Open AK391 opened 3 years ago
Is there any detail about the speaker embedding? Such as What model is used to generate it, whether it is pre-trained, and what data set is used
@AK391 Thanks for your interest! Currently, we don't have a specific plan to release the code of that paper. We will add the link to the paper and demo page at README soon.
@980202006
We just used nn.Embedding
without pre-training. Thanks!
Thank you!
@wookladin
I have tried to reproduce this paper. My train mse mel loss reaches 0.18, while dev mel loss stops at 0.75.
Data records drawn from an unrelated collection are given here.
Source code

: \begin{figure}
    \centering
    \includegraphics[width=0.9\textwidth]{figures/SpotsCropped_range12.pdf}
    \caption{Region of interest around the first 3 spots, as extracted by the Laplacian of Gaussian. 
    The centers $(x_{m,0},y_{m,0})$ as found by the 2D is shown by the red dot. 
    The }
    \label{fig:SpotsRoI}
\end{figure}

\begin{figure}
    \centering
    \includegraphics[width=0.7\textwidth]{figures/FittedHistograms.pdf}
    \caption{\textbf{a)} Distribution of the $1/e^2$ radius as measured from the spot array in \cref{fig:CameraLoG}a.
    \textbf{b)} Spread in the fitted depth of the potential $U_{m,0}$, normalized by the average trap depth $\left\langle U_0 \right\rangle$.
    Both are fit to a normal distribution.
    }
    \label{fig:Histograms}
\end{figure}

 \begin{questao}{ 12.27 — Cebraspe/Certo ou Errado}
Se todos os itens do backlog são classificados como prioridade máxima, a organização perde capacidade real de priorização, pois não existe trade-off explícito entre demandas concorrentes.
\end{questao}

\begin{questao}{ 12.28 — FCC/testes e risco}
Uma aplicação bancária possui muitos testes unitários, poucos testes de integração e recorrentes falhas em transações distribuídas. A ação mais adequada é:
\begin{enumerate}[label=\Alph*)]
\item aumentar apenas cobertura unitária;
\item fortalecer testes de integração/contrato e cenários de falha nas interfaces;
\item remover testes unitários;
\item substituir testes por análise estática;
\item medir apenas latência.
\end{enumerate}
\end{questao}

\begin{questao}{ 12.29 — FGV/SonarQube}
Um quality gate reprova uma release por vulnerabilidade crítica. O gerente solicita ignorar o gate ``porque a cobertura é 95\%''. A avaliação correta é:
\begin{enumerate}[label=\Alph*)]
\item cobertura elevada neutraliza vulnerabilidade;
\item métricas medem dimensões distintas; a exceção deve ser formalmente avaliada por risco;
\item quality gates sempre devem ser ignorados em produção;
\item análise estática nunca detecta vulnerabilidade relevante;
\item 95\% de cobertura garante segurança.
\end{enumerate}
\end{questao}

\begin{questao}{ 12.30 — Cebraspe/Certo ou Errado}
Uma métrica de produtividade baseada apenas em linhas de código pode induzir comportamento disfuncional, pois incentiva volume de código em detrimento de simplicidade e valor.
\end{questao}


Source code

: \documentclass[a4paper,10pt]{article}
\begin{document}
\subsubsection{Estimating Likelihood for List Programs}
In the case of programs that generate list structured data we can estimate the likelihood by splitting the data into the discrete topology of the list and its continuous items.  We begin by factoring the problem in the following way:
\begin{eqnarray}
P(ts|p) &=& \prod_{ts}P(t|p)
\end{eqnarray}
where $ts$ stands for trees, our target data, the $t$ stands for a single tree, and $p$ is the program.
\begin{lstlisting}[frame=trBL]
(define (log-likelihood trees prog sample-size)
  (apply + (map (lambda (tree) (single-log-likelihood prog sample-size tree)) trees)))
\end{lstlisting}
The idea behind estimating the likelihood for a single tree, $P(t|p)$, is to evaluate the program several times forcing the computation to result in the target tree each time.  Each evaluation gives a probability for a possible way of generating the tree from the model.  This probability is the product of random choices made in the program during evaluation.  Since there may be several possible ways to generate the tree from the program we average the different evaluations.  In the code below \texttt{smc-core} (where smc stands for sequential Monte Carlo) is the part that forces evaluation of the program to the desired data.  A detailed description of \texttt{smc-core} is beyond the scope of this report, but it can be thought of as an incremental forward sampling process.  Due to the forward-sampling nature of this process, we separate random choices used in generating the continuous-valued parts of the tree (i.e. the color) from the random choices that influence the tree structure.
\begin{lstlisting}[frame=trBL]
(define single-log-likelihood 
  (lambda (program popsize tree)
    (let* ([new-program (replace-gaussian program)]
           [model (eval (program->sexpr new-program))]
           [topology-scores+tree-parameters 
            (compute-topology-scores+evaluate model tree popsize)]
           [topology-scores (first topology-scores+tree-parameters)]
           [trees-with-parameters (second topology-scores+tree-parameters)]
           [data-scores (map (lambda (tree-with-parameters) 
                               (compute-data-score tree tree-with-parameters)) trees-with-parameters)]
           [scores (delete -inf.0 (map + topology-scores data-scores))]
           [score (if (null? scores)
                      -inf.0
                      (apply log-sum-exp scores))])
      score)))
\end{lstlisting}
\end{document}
After train the 'Decoder' model, I use this model to do GTA fine finetuning on the HiFi-GAN model you provide. Below is the HiFi-GAN model fine tuning loss
After that, I try to control speaker Identity by just switching the speaker embedding to target speaker, which is the the way you said in the paper. I use a trained audio of CSD female speaker as the reference audio(the link below). https://drive.google.com/file/d/1QCGlfREai1AgkKnrLhdvZm-jt_k50R79/view?usp=sharing I use the speaker PAMR in NUS-48E dataset as target speaker. https://drive.google.com/file/d/19eL1XgAjR4eWTFv7M5jaMJMCWIC17m36/view?usp=sharing The result audio is: https://drive.google.com/file/d/1XsaWrSQ2xtiohbjpm6fFU-V28o4pp2wM/view?usp=sharing
I found that lyrics are hard to hear clearly.
My dataset config: devset: CSD speaker, these three audio en48/en49/en50 were chosed; NUS-48E speakers, ADIZ's 13 and JLEE 05 were chosed. trainset: the other songs in CSD and NUS-48E.
My speaker embedding dimension is 256.( It seems 256 is too large?)
I want to know what could be the problem with my model? And can you share you Decoder model train/dev loss? My Decoder model got a relative larger mel MSE loss on devset than trainset.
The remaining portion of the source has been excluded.